One mad dash in an airport, one jar of forcibly discarded peanut butter, my inaugural first-class experience complete with whisky, five days in a beloved city, three haphazardly finished final projects, a handful of not-so-final goodbyes, and one eager familial greeting at an airport after watching my airplane acquaintance, a man, walk into the women’s bathroom…..and I’m home.

Have I missed Oklahoma? Of course not. I’ve missed the humans that inhabit its suburban sprawls, specifically the ones that populate a small brick structure in an unremarkable town known for its ability to grow children well and then make them to want to leave.

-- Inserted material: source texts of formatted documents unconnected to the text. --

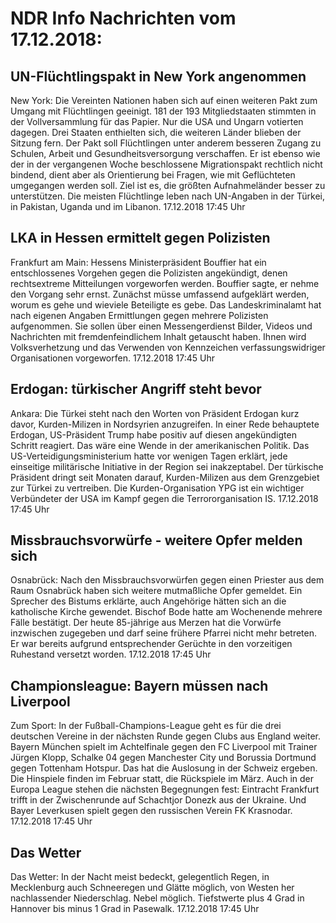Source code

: # NDR Info Nachrichten vom 17.12.2018:


## UN-Flüchtlingspakt in New York angenommen
New York: Die Vereinten Nationen haben sich auf einen weiteren Pakt zum Umgang mit Flüchtlingen geeinigt. 181 der 193 Mitgliedstaaten stimmten in der Vollversammlung für das Papier. Nur die USA und Ungarn votierten dagegen. Drei Staaten enthielten sich, die weiteren Länder blieben der Sitzung fern. Der Pakt soll Flüchtlingen unter anderem besseren Zugang zu Schulen, Arbeit und Gesundheitsversorgung verschaffen. Er ist ebenso wie der in der vergangenen Woche beschlossene Migrationspakt rechtlich nicht bindend, dient aber als Orientierung bei Fragen, wie mit Geflüchteten umgegangen werden soll. Ziel ist es, die größten Aufnahmeländer besser zu unterstützen. Die meisten Flüchtlinge leben nach UN-Angaben in der Türkei, in Pakistan, Uganda und im Libanon. 17.12.2018 17:45 Uhr 

## LKA in Hessen ermittelt gegen Polizisten
Frankfurt am Main: Hessens Ministerpräsident Bouffier hat ein entschlossenes Vorgehen gegen die Polizisten angekündigt, denen rechtsextreme Mitteilungen vorgeworfen werden. Bouffier sagte, er nehme den Vorgang sehr ernst. Zunächst müsse umfassend aufgeklärt werden, worum es gehe und wieviele Beteiligte es gebe. Das Landeskriminalamt hat nach eigenen Angaben Ermittlungen gegen mehrere Polizisten aufgenommen. Sie sollen über einen Messengerdienst Bilder, Videos und Nachrichten mit fremdenfeindlichem Inhalt getauscht haben. Ihnen wird Volksverhetzung und das Verwenden von Kennzeichen verfassungswidriger Organisationen vorgeworfen. 17.12.2018 17:45 Uhr 

## Erdogan: türkischer Angriff steht bevor
Ankara:	Die Türkei steht nach den Worten von Präsident Erdogan kurz davor, Kurden-Milizen in Nordsyrien anzugreifen. In einer Rede behauptete Erdogan, US-Präsident Trump habe positiv auf diesen angekündigten Schritt reagiert. Das wäre eine Wende in der amerikanischen Politik. Das US-Verteidigungsministerium hatte vor wenigen Tagen erklärt, jede einseitige militärische Initiative in der Region sei inakzeptabel. Der türkische Präsident dringt seit Monaten darauf, Kurden-Milizen aus dem Grenzgebiet zur Türkei zu vertreiben. Die Kurden-Organisation YPG ist ein wichtiger Verbündeter der USA im Kampf gegen die Terrororganisation IS. 17.12.2018 17:45 Uhr 

## Missbrauchsvorwürfe - weitere Opfer melden sich
Osnabrück:	Nach den Missbrauchsvorwürfen gegen einen Priester aus dem Raum  Osnabrück haben  sich weitere mutmaßliche Opfer gemeldet. Ein Sprecher des Bistums erklärte, auch Angehörige hätten sich an die katholische Kirche gewendet. Bischof Bode hatte am Wochenende mehrere Fälle bestätigt. Der heute 85-jährige aus Merzen hat die Vorwürfe inzwischen zugegeben und darf seine frühere Pfarrei nicht mehr betreten. Er war bereits aufgrund entsprechender Gerüchte in den vorzeitigen Ruhestand versetzt worden. 17.12.2018 17:45 Uhr 

## Championsleague: Bayern müssen nach Liverpool
Zum Sport: In der Fußball-Champions-League geht es für die drei deutschen Vereine in der nächsten Runde gegen Clubs aus England weiter. Bayern München spielt im Achtelfinale gegen den FC Liverpool mit Trainer Jürgen Klopp, Schalke 04 gegen Manchester City und Borussia Dortmund gegen Tottenham Hotspur. Das hat die Auslosung in der Schweiz ergeben. Die Hinspiele finden im Februar statt, die Rückspiele im März. Auch in der Europa League stehen die nächsten Begegnungen fest: Eintracht Frankfurt trifft in der Zwischenrunde auf Schachtjor Donezk aus der Ukraine. Und Bayer Leverkusen spielt gegen den russischen Verein FK Krasnodar. 17.12.2018 17:45 Uhr 

## Das Wetter
Das Wetter: In der Nacht meist bedeckt, gelegentlich Regen, in Mecklenburg auch Schneeregen und Glätte möglich, von Westen her nachlassender Niederschlag. Nebel möglich. Tiefstwerte plus 4 Grad in Hannover bis minus 1 Grad in Pasewalk. 17.12.2018 17:45 Uhr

The feeling of home, for me, is a combination of extreme fondness coupled with the intense panic at the thought I might never escape. Escape might seem a strong term to those who find Oklahoma’s tender chicken fried steak more toothsome than even the most succulent Kobe beef. And that’s fine. Here in America we have the sometimes ill-advised freedom to maintain and revel in our ignorance though we risk people on the coasts mocking us for it. I, however, have always needed to get away from Oklahoma, my efforts landing me most recently in Egypt where I have had a most rewarding experience.

Nevertheless, towards the end of the semester, I was looking forward to being in America, where I could walk down the street without turning even one brow, where honking the horn is the exception not the rule, and where there are sidewalks–usable, beautiful, sidewalks. America was once again the promised land, and my home, the most familiar place on earth, was now the object of my yearning.

Despite all this, as soon as I got off the airplane in Oklahoma City I remembered why I had wanted to escape. It’s not because I suddenly recalled how much I resent my dog or the fact my family only got a big screen tv as soon as I had left the country after waiting 18 years to upgrade. It’s not the annoying Central Plains female haircut or the cowboy boots that are as plentiful as Cairo street cats on a garbage pile.

It’s the fact I’m a wanted criminal. Forget all that sentimental mumbo-jumbo. I’m on the run and have been ever since my senior year in high school. After all that crazy revolutionary time in Egypt, I forgot the charges have not been dropped and that police officers with gravy still wet on their whistles will be hot on my tail as soon as I step foot inside my county, which I have already done.

So…thanks for the soup, Ma, and I hope you enjoy the cannolis since I won’t be coming back until some kind of computer virus destroys the record databases, expunging me of all crimes. PEACE!

Note: this is a joke. To my knowledge, I am not a wanted criminal.